Many pain specialists now say the effectiveness of opioids has been oversold, while dangers such as respiratory arrest have been downplayed.

"There are lots of side effects, and these drugs are not the incredibly potent agents we think they are," said Eugene Viscusi, director of the pain management center at Thomas Jefferson University. "A whole variety of pain tends not to respond well to opioids."

Those types, he said, include headaches (especially migraines), muscle spasms, uterine cramping, pancreatitis, and nerve-related pain such as diabetic neuropathy and genital herpes ulcers.

"You see a lot of senseless dose escalation with modest benefit," he said.

Patients with chronic pain typically require escalating doses because they build a tolerance. Between 4 and 26 percent of patients on chronic opioid therapy become addicted, studies estimate.

Chronic pain can also be a mysterious mix of inflammation, misfiring nerves, scarring, and physical deterioration, all intensified by depression. "It becomes challenging to know how to treat it," Perrone said.

As the pendulum swings back toward more judicious use of opioids, some trends may help, experts say.

Recent guidelines for treating chronic pain agree that clinicians should assess patients' propensity for drug abuse, have them sign treatment agreements, conduct regular urine drug tests, and set upper dosing limits.

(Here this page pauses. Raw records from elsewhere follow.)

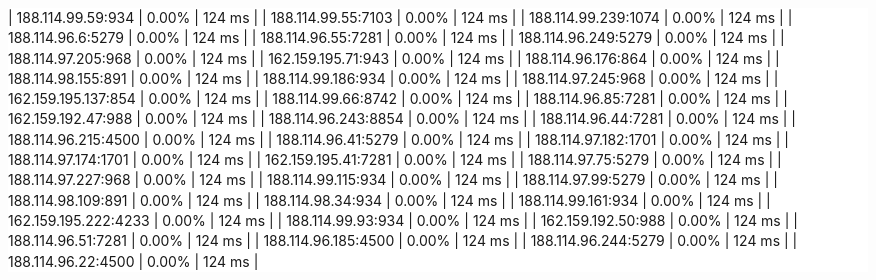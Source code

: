 | 188.114.99.59:934    | 0.00%   | 124 ms  |
| 188.114.99.55:7103   | 0.00%   | 124 ms  |
| 188.114.99.239:1074  | 0.00%   | 124 ms  |
| 188.114.96.6:5279    | 0.00%   | 124 ms  |
| 188.114.96.55:7281   | 0.00%   | 124 ms  |
| 188.114.96.249:5279  | 0.00%   | 124 ms  |
| 188.114.97.205:968   | 0.00%   | 124 ms  |
| 162.159.195.71:943   | 0.00%   | 124 ms  |
| 188.114.96.176:864   | 0.00%   | 124 ms  |
| 188.114.98.155:891   | 0.00%   | 124 ms  |
| 188.114.99.186:934   | 0.00%   | 124 ms  |
| 188.114.97.245:968   | 0.00%   | 124 ms  |
| 162.159.195.137:854  | 0.00%   | 124 ms  |
| 188.114.99.66:8742   | 0.00%   | 124 ms  |
| 188.114.96.85:7281   | 0.00%   | 124 ms  |
| 162.159.192.47:988   | 0.00%   | 124 ms  |
| 188.114.96.243:8854  | 0.00%   | 124 ms  |
| 188.114.96.44:7281   | 0.00%   | 124 ms  |
| 188.114.96.215:4500  | 0.00%   | 124 ms  |
| 188.114.96.41:5279   | 0.00%   | 124 ms  |
| 188.114.97.182:1701  | 0.00%   | 124 ms  |
| 188.114.97.174:1701  | 0.00%   | 124 ms  |
| 162.159.195.41:7281  | 0.00%   | 124 ms  |
| 188.114.97.75:5279   | 0.00%   | 124 ms  |
| 188.114.97.227:968   | 0.00%   | 124 ms  |
| 188.114.99.115:934   | 0.00%   | 124 ms  |
| 188.114.97.99:5279   | 0.00%   | 124 ms  |
| 188.114.98.109:891   | 0.00%   | 124 ms  |
| 188.114.98.34:934    | 0.00%   | 124 ms  |
| 188.114.99.161:934   | 0.00%   | 124 ms  |
| 162.159.195.222:4233 | 0.00%   | 124 ms  |
| 188.114.99.93:934    | 0.00%   | 124 ms  |
| 162.159.192.50:988   | 0.00%   | 124 ms  |
| 188.114.96.51:7281   | 0.00%   | 124 ms  |
| 188.114.96.185:4500  | 0.00%   | 124 ms  |
| 188.114.96.244:5279  | 0.00%   | 124 ms  |
| 188.114.96.22:4500   | 0.00%   | 124 ms  |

Although pain specialists have routinely used such safeguards, primary care doctors are now embracing them.

"The standards of care are changing," and upper doses once considered safe are now recognized as too risky, said Teryl K. Nuckols, a UCLA physician who has evaluated the guidelines.

About 36 states have also developed prescription monitoring programs that doctors can check before writing orders for addictive painkillers. A Pennsylvania bill that would allow doctors to access a pharmacy database passed in the state House and is now before a Senate committee.

Consumers, meanwhile, can help curb abuse by disposing of, rather than stockpiling, leftover painkillers.

"We need to have an easy, proper way for patients and their families to return unused drugs for destruction," Ashburn said. "Surveys show that our children are as often reaching into our medicine cabinets as smoking marijuana" when they want to experiment with drugs.

Opioids: Myths and Facts

Myth: prescribing opioids for chronic pain is backed by strong evidence.

Fact: Evidence of long-term efficacy is limited. Opioids are effective for short-term but not for long periods.

Myth: Physical dependence occurs only with high doses over long periods.

Fact: With daily use, opioid dependence and tolerance can develop in days or weeks.

Myth: Addiction is rare in patients prescribed opioids.

Fact: Estimates vary. From 4 to 26 percent of patients have an opioid use disorder. Among others, more than one in ten misuse opioids by: intentional over-sedation; adding alcohol; hoarding pills, raising dose on their own; and obtaining opioids from friends.

Myth: Addiction is the main risk of opioids.

Fact: Opioids' risks include respiratory depression and unintentional overdose, serious fractures from falls, hypogonadism, and other endocrine effects that can cause: increased pain sensitivity, chronic constipation, serious fecal impaction, and chronic dry mouth which can lead to tooth decay.